How would you describe the significance of Life of Galileo as compared to Brecht’s other works?

Life of Galileo is a “big” play, covering many years in the life of a historical character, named as such – unlike The Resistible Rise of Arturo Ui, for example, in which Brecht re-imagines Adolf Hitler as a small-time Chicago thug who rises to power. Although deeply interested in history, Brecht rarely took a real historical character and dealt with his biography in the way he does with Galileo.


Do you think Bertolt’s story about Galileo will have a particular resonance with Stanford audiences?

Oh, yes, in many ways! Most importantly, I think, Brecht’s play raises central issues about the purpose of science – to discover what? why? for whose benefit? – and scientific ethics. Both should be of cardinal significance at a major research university like Stanford.


As a professor of theater and performance studies and of classics you experience the potential of the humanities through both performance and education. What is it about storytelling through performance that allows people to better understand or appreciate complex issues, such as the intersection between ethics and science that Brecht explores in Life of Galileo?

Theater makes one think and feel in ways that are hard to describe, but palpable to an audience. Brecht dedicated his theatrical work to developing plays that make one think about, and think through, extremely complex issues. Rather than striving to get audiences to “identify” with the characters, he aimed to get his audiences to observe the characters’ actions, keeping the consequences in the foreground, rather than sinking into the emotional comfort of identification.

Brecht was not against emotion in theater but was deeply wary of “thoughtless” emotion – so instead of liking Galileo, we need to look at what he thought and did, the forces at work in the larger society in which he lived, and how the successes and failures of that period reflect on our own


In your opinion, how did the incorporation of other mediums affect how you and the cast thought about the story you needed to tell?

Theater is inherently “multimedia,” even if one doesn’t use “modern technology.” Music, movement, costume, sound, speech, situation, live performers, sets, stage props – all these help tell the story and allow the audience to put it together even as they see its contradictions.


In terms of messages, what would you most like audience members to take away from this show?

I’m not sure that “messages” is what the theater delivers, and Brecht, in spite of what people say about him, was not into “takeaways” or “messages.” He offers a picture of the world in which we can understand better science and its current situation – heavily funded, serving certain interests at the expense of others, answerable to few except those who fund it, socializing the cost of research while privatizing the profits. The role of research in weapons development, for example, should be a concern to us all. Brecht saw Galileo as standing at a crux in the future direction of science, and the play explores that historical crisis.

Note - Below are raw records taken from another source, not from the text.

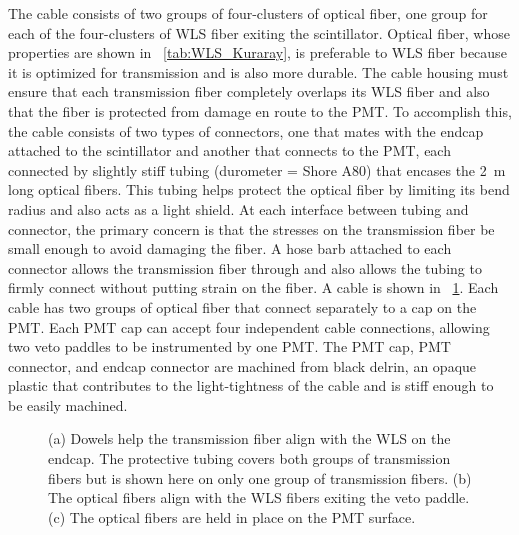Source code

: The cable consists of two groups of four-clusters of optical fiber, one group for each of the four-clusters of WLS fiber exiting the scintillator.  Optical fiber, whose properties are shown in {\tab}~\ref{tab:WLS_Kuraray}, is preferable to WLS fiber because it is optimized for transmission and is also more durable.  The cable housing must ensure that each transmission fiber completely overlaps its WLS fiber and also that the fiber is protected from damage en route to the PMT.  To accomplish this, the cable consists of two types of connectors, one that mates with the endcap attached to the scintillator and another that connects to the PMT, each connected by slightly stiff tubing (durometer = Shore A80) that encases the 2~m long optical fibers.  This tubing helps protect the optical fiber by limiting its bend radius and also acts as a light shield.  At each interface between tubing and connector, the primary concern is that the stresses on the transmission fiber be small enough to avoid damaging the fiber.  A hose barb attached to each connector allows the transmission fiber through and also allows the tubing to firmly connect without putting strain on the fiber.  A cable is shown in {\fig}~\ref{fig:paddleCable}.  Each cable has two groups of optical fiber that connect separately to a cap on the PMT.  Each PMT cap can accept four independent cable connections, allowing two veto paddles to be instrumented by one PMT.  The PMT cap, PMT connector, and endcap connector are machined from black delrin, an opaque plastic that contributes to the light-tightness of the cable and is stiff enough to be easily machined.  
\begin{figure}[!htbp]
\centering
{}
\caption{(a) Dowels help the transmission fiber align with the WLS on the endcap.  The protective tubing covers both groups of transmission fibers but is shown here on only one group of transmission fibers. (b) The optical fibers align with the WLS fibers exiting the veto paddle.  (c) The optical fibers are held in place on the PMT surface.}
\label{fig:paddleCable}
\end{figure}

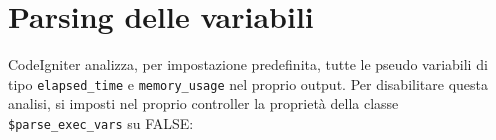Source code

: \section*{Parsing delle variabili}
CodeIgniter analizza, per impostazione predefinita, tutte le pseudo variabili di tipo \verb|elapsed_time| e \verb|memory_usage| nel proprio output. Per disabilitare questa analisi, si imposti nel proprio controller la proprietà della classe \verb|$parse_exec_vars| su FALSE:

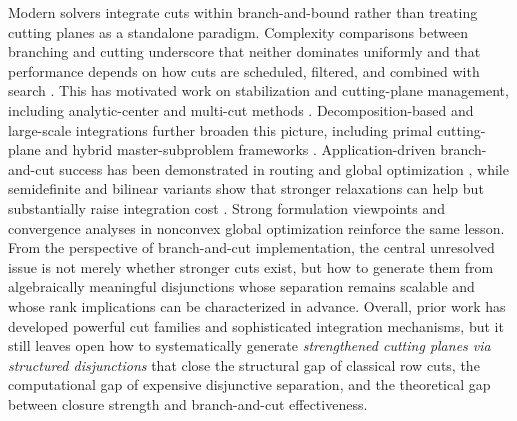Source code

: \documentclass[11pt]{article}
\begin{document}
Modern solvers integrate cuts within branch-and-bound rather than treating cutting planes as a standalone paradigm. Complexity comparisons between branching and cutting underscore that neither dominates uniformly and that performance depends on how cuts are scheduled, filtered, and combined with search \citep{unknown2022complexity, D_r_2001}. This has motivated work on stabilization and cutting-plane management, including analytic-center and multi-cut methods \citep{Atkinson_1995, Kiwiel_1996, Nesterov_1995, Ye_1996, Elzinga_1975, Gondzio_1998}. Decomposition-based and large-scale integrations further broaden this picture, including primal cutting-plane and hybrid master-subproblem frameworks \citep{Rosat_2017, Young_1975, Sen_2005, unknown2020loose}. Application-driven branch-and-cut success has been demonstrated in routing and global optimization \citep{Baldacci_2007, Tawarmalani_2005}, while semidefinite and bilinear variants show that stronger relaxations can help but substantially raise integration cost \citep{Fischer_2005, Sherali_1980, Konno_1976, unknown2020outer, Nohra_2021}. Strong formulation viewpoints \citep{Wolsey_2003} and convergence analyses in nonconvex global optimization \citep{Tuy_1988, Sen_1985} reinforce the same lesson. From the perspective of branch-and-cut implementation, the central unresolved issue is not merely whether stronger cuts exist, but how to generate them from algebraically meaningful disjunctions whose separation remains scalable and whose rank implications can be characterized in advance. Overall, prior work has developed powerful cut families and sophisticated integration mechanisms, but it still leaves open how to systematically generate \emph{strengthened cutting planes via structured disjunctions} that close the structural gap of classical row cuts, the computational gap of expensive disjunctive separation, and the theoretical gap between closure strength and branch-and-cut effectiveness.



\end{document}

From an ethics perspective, could you share what students learned from working on this production?  

Several students have thanked me for the opportunity to work on Brecht, who is not a playwright popular in the commercial theater. The recognition of complexity, and also of finding one’s way through that complexity, on matters of real ethical moment cannot help but engage intelligent actors who face an uncertain world ahead of them. And I don’t just mean finding work in the theater!